Harvard Business Review says that maintaining a hobby as a stressed-out parent can help boost problem-solving skills. Why? Because "Solutions often come to us when we switch from focused thinking to diffuse thinking," the 2020 article notes. In other words, when we're happily needlepointing or woodworking or fiddling with ham radios, the answer to this or that conflict may float to the top of our minds. For my part, I'll mention that on those nights when it was my turn to dive into a book, I found that my habitual new-mom frazzledness quieted down, and I could think more rationally about, say, a problem at work or an uncomfortable chat I needed to have with a friend. It's almost like not being constantly stressed helps you think more clearly. Who knew?!

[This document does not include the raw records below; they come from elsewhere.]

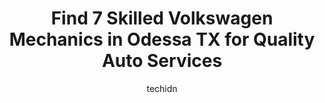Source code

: ---
layout: ampstory
image: https://images.unsplash.com/photo-1610972221114-c48c6bb5d2eb?ixlib=rb-4.0.3&ixid=MnwxMjA3fDB8MHxwaG90by1wYWdlfHx8fGVufDB8fHx8&auto=format&fit=crop&w=640&h=853&q=80
author: techidn
featured: false
description: Searching for the finest Volkswagen Mechanic in Odessa TX, USA? Look no further than the 7 best Volkswagen Mechanic in the area, where youll find a team of highly qualified professionals re
title: Find 7 Skilled Volkswagen Mechanics in Odessa TX for Quality Auto Services
cover:
   title: Find 7 Skilled Volkswagen Mechanics in Odessa TX for Quality Auto Services
   subtitle: Rickpate
   background: https://images.unsplash.com/photo-1610972221114-c48c6bb5d2eb?ixlib=rb-4.0.3&ixid=MnwxMjA3fDB8MHxwaG90by1wYWdlfHx8fGVufDB8fHx8&auto=format&fit=crop&w=640&h=853&q=80

pages: 
 - layout: thirds
   top: <h1>#1 Protech Undercar Care</h1>
   bottom: "<p>ProtechLarry,Brandon and the entire staff are professionals with all kinds of knowledge. They get the job done fast and right. I will recommend them to family and friends</p>"
   background: https://www.knot35.com/toplist/wp-content/uploads/2023/06/best-volkswagen-mechanic-1-in-odessa-tx-1685831020.jpeg
   backgroundblur: true
 - layout: thirds
   top: <h1>#2 K & N Automotive Inc</h1>
   bottom: "<p>1602 E 7th St, Odessa, TX 79761, United States</p>"
   background: https://www.knot35.com/toplist/wp-content/uploads/2023/06/best-volkswagen-mechanic-2-in-odessa-tx-1685831021.jpeg
   cta:
      link: https://www.knot35.com/toplist/find-7-skilled-volkswagen-mechanics-in-odessa-tx-for-quality-auto-services/
      text: Find 7 Skilled Volkswagen Mechanics in Odessa TX for Quality Auto Services
 - layout: thirds
   top: <h1>#3 Als Complete Auto Repair</h1>
   bottom: "<p>608 E 2nd St, Odessa, TX 79761, United States</p>"
   background: https://www.knot35.com/toplist/wp-content/uploads/2023/06/best-volkswagen-mechanic-3-in-odessa-tx-1685831021.jpeg
   cta:
      link: https://www.knot35.com/toplist/find-7-skilled-volkswagen-mechanics-in-odessa-tx-for-quality-auto-services/
      text: Find 7 Skilled Volkswagen Mechanics in Odessa TX for Quality Auto Services
 - layout: thirds
   top: <h1>#4 Sukowatys Classic Park</h1>
   bottom: "<p>5810 El Paso Ave, Odessa, TX 79762, United States</p>"
   background: https://images.unsplash.com/photo-1597773150796-e5c14ebecbf5?ixlib=rb-4.0.3&ixid=MnwxMjA3fDB8MHxwaG90by1wYWdlfHx8fGVufDB8fHx8&auto=format&fit=crop&w=640&h=853&q=80
   cta:
      link: https://www.knot35.com/toplist/find-7-skilled-volkswagen-mechanics-in-odessa-tx-for-quality-auto-services/
      text: Find 7 Skilled Volkswagen Mechanics in Odessa TX for Quality Auto Services
 - layout: thirds
   top: <h1>#5 Woodys Auto Repair</h1>
   bottom: "<p>6106 N Dixie Blvd A, Odessa, TX 79762, United States</p>"
   background: https://images.unsplash.com/photo-1546497974-b213c9efb599?ixlib=rb-4.0.3&ixid=MnwxMjA3fDB8MHxwaG90by1wYWdlfHx8fGVufDB8fHx8&auto=format&fit=crop&w=640&h=853&q=80
   cta:
      link: https://www.knot35.com/toplist/find-7-skilled-volkswagen-mechanics-in-odessa-tx-for-quality-auto-services/
      text: Find 7 Skilled Volkswagen Mechanics in Odessa TX for Quality Auto Services
 - layout: thirds
   top: <h1>#6 ABC Alignment & Auto Repair</h1>
   bottom: "<p>2413 Kermit Hwy, Odessa, TX 79761, United States</p>"
   background: https://images.unsplash.com/photo-1602536052359-ef94c21c5948?ixlib=rb-4.0.3&ixid=MnwxMjA3fDB8MHxwaG90by1wYWdlfHx8fGVufDB8fHx8&auto=format&fit=crop&w=640&h=853&q=80
   cta:
      link: https://www.knot35.com/toplist/find-7-skilled-volkswagen-mechanics-in-odessa-tx-for-quality-auto-services/
      text: Find 7 Skilled Volkswagen Mechanics in Odessa TX for Quality Auto Services
 - layout: thirds
   top: <h1>#7 Always Affordable Car Care</h1>
   bottom: "<p>412 W Hillmont Rd, Odessa, TX 79764, United States</p>"
   background: https://images.unsplash.com/photo-1547366785-564103df7e13?ixlib=rb-4.0.3&ixid=MnwxMjA3fDB8MHxwaG90by1wYWdlfHx8fGVufDB8fHx8&auto=format&fit=crop&w=640&h=853&q=80
   cta:
      link: https://www.knot35.com/toplist/find-7-skilled-volkswagen-mechanics-in-odessa-tx-for-quality-auto-services/
      text: Find 7 Skilled Volkswagen Mechanics in Odessa TX for Quality Auto Services
 - layout: thirds
   middle: Continue reading...
   background: https://images.unsplash.com/photo-1531169509526-f8f1fdaa4a67?ixlib=rb-4.0.3&ixid=MnwxMjA3fDB8MHxwaG90by1wYWdlfHx8fGVufDB8fHx8&auto=format&fit=crop&w=640&h=853&q=80
   cta:
      link: https://www.knot35.com/toplist/find-7-skilled-volkswagen-mechanics-in-odessa-tx-for-quality-auto-services/
      text: Find 7 Skilled Volkswagen Mechanics in Odessa TX for Quality Auto Services
      
---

3. Invite your child into your interests, not just the other way around.

To support and encourage our kids' passions, we happily listen to them prattle on about why this Transformer is cooler than another and why a Pteranodon and a Pterodactyl are not the same. Which is how it should be. And the reverse is not only also possible, but wise. Inviting your child into what you care about broadens their horizons, helps them get to know you better, and, according to Boston child therapist Alison Ratner Mayer, "It sends the message to the child that their parents are having fun, true, honest, real fun, with them…there is nothing more validating to a child to see their parent enjoying themselves while spending time with them."

And, of course, there's the other upside: It lets you do stuff you enjoy while parenting. If you love birdwatching and you and your child spend a full day tracking an elusive hawk, are you going to feel cheated out of those hours enough to exhaust yourself before bedtime? Maybe not.

4. Encourage solo time.

Telling your child to go amuse themselves for a while can feel like a move straight out of the Bad Parent's Playbook, carrying an unfortunate "Go away, Mama's watching her stories" vibe. But alone time is something every kid needs — to strengthen their identity, learn independence, and figure out the world without your input. The awesome byproduct of your child's solo ventures? You, too, can spend a few minutes alone. You just have to let yourself be open to the experience. Often, according to, parents struggle to step away from their kids, convinced they're supposed to be offering stimulation and guidance every second of every day. A word to the wise: That kind of thinking isn't only a path to RSP; it's a shortcut to mega-burnout. Do what you can to stop hovering before you lose your mind.

5. Shave down your schedule.

When we don't feel like our daily activities are productive or satisfying, it can make you feel like the day was filled with pointless activities. So, to make up for that lost time, we try to make up for it in the evening. To avoid feeling like you're wasting your day, try pruning your schedule to the things that make you feel happy and fulfilled.

The Bottom Line

When RSP rolls around this evening, ask yourself if you're longing for that ill-advised extra half-hour because you're genuinely enjoying yourself — or if you're pissed that the entire day was spent catering to everyone's needs but your own. If it's the latter, it's time to think about how your time might be better spent. Your child will always come first; that's a given. But that absolutely does not — and should not — mean that you have to come last. Carve out time for yourself, even if it's 10 minutes at a clip, and you might just find that cutting off your sleepy nose to spite your beleaguered face doesn't hold the same appeal.